(Dataset content Opens)

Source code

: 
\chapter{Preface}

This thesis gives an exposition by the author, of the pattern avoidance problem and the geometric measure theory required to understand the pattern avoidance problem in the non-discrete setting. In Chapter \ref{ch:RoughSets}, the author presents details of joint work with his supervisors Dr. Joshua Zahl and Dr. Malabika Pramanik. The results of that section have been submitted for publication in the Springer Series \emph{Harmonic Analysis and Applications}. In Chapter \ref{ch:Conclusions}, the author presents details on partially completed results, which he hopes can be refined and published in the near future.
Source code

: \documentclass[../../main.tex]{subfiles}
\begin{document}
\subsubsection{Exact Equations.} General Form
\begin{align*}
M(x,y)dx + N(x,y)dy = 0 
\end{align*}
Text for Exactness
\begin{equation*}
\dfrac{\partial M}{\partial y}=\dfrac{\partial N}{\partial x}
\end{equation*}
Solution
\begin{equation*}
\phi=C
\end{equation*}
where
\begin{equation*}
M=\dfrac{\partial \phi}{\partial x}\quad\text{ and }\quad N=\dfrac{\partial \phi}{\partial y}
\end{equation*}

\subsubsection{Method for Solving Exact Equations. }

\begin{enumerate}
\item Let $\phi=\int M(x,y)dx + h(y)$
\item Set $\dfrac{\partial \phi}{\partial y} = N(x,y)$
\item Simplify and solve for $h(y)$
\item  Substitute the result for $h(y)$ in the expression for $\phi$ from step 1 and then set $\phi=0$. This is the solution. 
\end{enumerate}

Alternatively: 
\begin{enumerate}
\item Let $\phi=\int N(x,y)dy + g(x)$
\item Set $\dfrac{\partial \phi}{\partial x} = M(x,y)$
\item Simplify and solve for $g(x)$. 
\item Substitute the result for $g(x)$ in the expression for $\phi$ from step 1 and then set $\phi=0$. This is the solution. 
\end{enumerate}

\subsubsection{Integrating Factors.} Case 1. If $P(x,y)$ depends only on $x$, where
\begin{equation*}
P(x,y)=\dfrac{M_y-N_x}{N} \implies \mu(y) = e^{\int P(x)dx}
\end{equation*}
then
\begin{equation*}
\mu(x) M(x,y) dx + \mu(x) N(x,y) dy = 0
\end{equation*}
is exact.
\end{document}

(Dataset content Closes)
(Dataset content Opens)

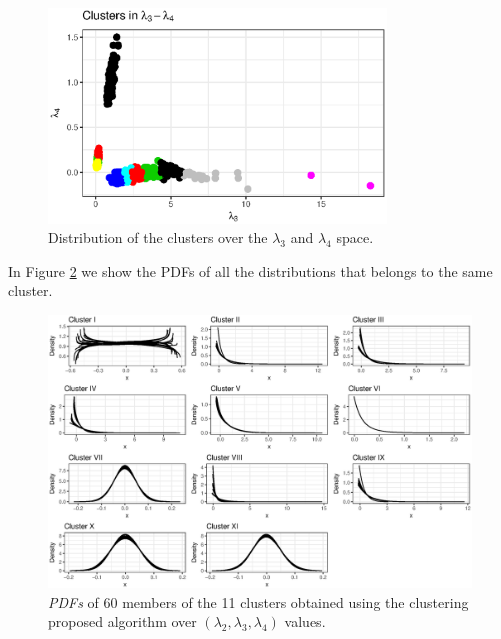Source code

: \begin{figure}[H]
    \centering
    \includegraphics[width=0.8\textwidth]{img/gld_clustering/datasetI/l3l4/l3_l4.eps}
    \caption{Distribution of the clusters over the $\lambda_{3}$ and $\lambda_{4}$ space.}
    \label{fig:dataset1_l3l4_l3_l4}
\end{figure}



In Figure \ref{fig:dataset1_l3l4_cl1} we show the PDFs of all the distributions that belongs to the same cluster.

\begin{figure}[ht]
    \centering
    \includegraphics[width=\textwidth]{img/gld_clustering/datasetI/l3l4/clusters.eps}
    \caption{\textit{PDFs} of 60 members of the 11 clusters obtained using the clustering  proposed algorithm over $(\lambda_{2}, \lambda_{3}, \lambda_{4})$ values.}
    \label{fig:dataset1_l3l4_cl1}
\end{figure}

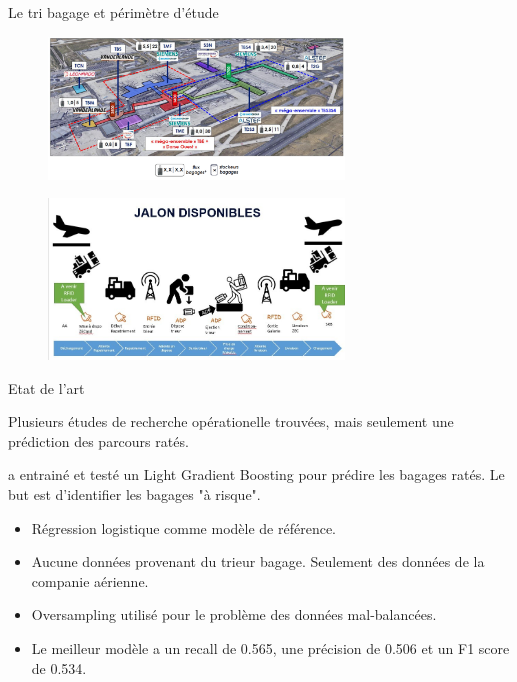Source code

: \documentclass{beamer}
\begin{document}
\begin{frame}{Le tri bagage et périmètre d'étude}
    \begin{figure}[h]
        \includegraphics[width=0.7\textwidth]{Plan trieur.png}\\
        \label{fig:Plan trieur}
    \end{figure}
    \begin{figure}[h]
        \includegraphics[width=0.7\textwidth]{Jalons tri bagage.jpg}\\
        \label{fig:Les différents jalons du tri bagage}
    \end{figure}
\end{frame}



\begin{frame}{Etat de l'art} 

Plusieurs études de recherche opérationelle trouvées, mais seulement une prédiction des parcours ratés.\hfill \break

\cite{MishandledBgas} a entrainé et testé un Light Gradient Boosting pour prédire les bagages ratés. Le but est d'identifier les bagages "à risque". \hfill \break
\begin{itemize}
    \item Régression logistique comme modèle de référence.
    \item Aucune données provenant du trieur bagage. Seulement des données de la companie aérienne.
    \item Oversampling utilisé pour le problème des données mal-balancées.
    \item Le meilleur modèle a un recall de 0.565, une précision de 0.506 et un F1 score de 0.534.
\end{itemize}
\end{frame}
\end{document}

(Dataset content Closes)

From the records above, copy out the line with "for Solving Exact", the line with "solve for $g(x)$.", and every line between them, word for word.

◆ **Output for this task**
\subsubsection{Method for Solving Exact Equations. }

\begin{enumerate}
\item Let $\phi=\int M(x,y)dx + h(y)$
\item Set $\dfrac{\partial \phi}{\partial y} = N(x,y)$
\item Simplify and solve for $h(y)$
\item  Substitute the result for $h(y)$ in the expression for $\phi$ from step 1 and then set $\phi=0$. This is the solution. 
\end{enumerate}

Alternatively: 
\begin{enumerate}
\item Let $\phi=\int N(x,y)dy + g(x)$
\item Set $\dfrac{\partial \phi}{\partial x} = M(x,y)$
\item Simplify and solve for $g(x)$. 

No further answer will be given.